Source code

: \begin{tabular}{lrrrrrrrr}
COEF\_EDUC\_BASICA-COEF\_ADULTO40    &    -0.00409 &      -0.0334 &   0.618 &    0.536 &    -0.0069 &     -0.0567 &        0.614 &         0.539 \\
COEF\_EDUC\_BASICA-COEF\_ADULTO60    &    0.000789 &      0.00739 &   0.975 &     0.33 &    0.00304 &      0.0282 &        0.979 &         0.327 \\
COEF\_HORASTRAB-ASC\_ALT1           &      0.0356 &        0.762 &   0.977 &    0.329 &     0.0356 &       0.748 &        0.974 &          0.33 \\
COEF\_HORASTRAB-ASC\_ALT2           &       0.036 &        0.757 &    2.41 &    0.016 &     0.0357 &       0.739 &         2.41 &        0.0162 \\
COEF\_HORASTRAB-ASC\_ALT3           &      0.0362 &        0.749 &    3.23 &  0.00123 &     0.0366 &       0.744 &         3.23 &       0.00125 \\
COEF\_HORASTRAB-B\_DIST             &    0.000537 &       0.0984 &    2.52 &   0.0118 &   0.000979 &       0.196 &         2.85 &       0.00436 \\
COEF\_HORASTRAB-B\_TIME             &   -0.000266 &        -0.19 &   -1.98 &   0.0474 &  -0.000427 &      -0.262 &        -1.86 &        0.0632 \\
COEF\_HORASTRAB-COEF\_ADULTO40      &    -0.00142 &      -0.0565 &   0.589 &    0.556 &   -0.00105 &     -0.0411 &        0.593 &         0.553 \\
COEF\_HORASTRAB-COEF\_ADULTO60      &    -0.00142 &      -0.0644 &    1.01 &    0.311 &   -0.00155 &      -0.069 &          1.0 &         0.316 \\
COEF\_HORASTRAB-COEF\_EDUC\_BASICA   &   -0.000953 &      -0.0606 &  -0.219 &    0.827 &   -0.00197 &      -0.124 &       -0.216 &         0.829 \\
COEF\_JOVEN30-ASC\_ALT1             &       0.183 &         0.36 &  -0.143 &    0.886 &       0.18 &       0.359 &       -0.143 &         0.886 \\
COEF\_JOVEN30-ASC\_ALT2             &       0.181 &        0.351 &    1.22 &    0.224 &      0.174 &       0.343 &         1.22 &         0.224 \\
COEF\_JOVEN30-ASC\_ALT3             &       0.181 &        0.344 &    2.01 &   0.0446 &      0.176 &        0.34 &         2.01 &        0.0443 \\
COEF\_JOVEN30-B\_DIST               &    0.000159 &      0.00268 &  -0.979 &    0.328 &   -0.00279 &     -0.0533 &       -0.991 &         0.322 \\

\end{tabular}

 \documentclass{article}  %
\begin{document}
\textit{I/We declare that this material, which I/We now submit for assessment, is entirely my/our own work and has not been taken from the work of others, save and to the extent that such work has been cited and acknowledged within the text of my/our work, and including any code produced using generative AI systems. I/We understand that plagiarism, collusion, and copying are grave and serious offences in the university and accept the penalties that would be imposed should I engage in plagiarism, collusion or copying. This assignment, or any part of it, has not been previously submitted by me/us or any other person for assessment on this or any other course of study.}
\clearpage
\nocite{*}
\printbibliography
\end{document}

■ Your objective: Quote all the records exactly, please, leaving none out.

■ Exercise response:
Source code

: \begin{tabular}{lrrrrrrrr}
COEF\_EDUC\_BASICA-COEF\_ADULTO40    &    -0.00409 &      -0.0334 &   0.618 &    0.536 &    -0.0069 &     -0.0567 &        0.614 &         0.539 \\
COEF\_EDUC\_BASICA-COEF\_ADULTO60    &    0.000789 &      0.00739 &   0.975 &     0.33 &    0.00304 &      0.0282 &        0.979 &         0.327 \\
COEF\_HORASTRAB-ASC\_ALT1           &      0.0356 &        0.762 &   0.977 &    0.329 &     0.0356 &       0.748 &        0.974 &          0.33 \\
COEF\_HORASTRAB-ASC\_ALT2           &       0.036 &        0.757 &    2.41 &    0.016 &     0.0357 &       0.739 &         2.41 &        0.0162 \\
COEF\_HORASTRAB-ASC\_ALT3           &      0.0362 &        0.749 &    3.23 &  0.00123 &     0.0366 &       0.744 &         3.23 &       0.00125 \\
COEF\_HORASTRAB-B\_DIST             &    0.000537 &       0.0984 &    2.52 &   0.0118 &   0.000979 &       0.196 &         2.85 &       0.00436 \\
COEF\_HORASTRAB-B\_TIME             &   -0.000266 &        -0.19 &   -1.98 &   0.0474 &  -0.000427 &      -0.262 &        -1.86 &        0.0632 \\
COEF\_HORASTRAB-COEF\_ADULTO40      &    -0.00142 &      -0.0565 &   0.589 &    0.556 &   -0.00105 &     -0.0411 &        0.593 &         0.553 \\
COEF\_HORASTRAB-COEF\_ADULTO60      &    -0.00142 &      -0.0644 &    1.01 &    0.311 &   -0.00155 &      -0.069 &          1.0 &         0.316 \\
COEF\_HORASTRAB-COEF\_EDUC\_BASICA   &   -0.000953 &      -0.0606 &  -0.219 &    0.827 &   -0.00197 &      -0.124 &       -0.216 &         0.829 \\
COEF\_JOVEN30-ASC\_ALT1             &       0.183 &         0.36 &  -0.143 &    0.886 &       0.18 &       0.359 &       -0.143 &         0.886 \\
COEF\_JOVEN30-ASC\_ALT2             &       0.181 &        0.351 &    1.22 &    0.224 &      0.174 &       0.343 &         1.22 &         0.224 \\
COEF\_JOVEN30-ASC\_ALT3             &       0.181 &        0.344 &    2.01 &   0.0446 &      0.176 &        0.34 &         2.01 &        0.0443 \\
COEF\_JOVEN30-B\_DIST               &    0.000159 &      0.00268 &  -0.979 &    0.328 &   -0.00279 &     -0.0533 &       -0.991 &         0.322 \\

\end{tabular}

 \documentclass{article}  %
\begin{document}
\textit{I/We declare that this material, which I/We now submit for assessment, is entirely my/our own work and has not been taken from the work of others, save and to the extent that such work has been cited and acknowledged within the text of my/our work, and including any code produced using generative AI systems. I/We understand that plagiarism, collusion, and copying are grave and serious offences in the university and accept the penalties that would be imposed should I engage in plagiarism, collusion or copying. This assignment, or any part of it, has not been previously submitted by me/us or any other person for assessment on this or any other course of study.}
\clearpage
\nocite{*}
\printbibliography
\end{document}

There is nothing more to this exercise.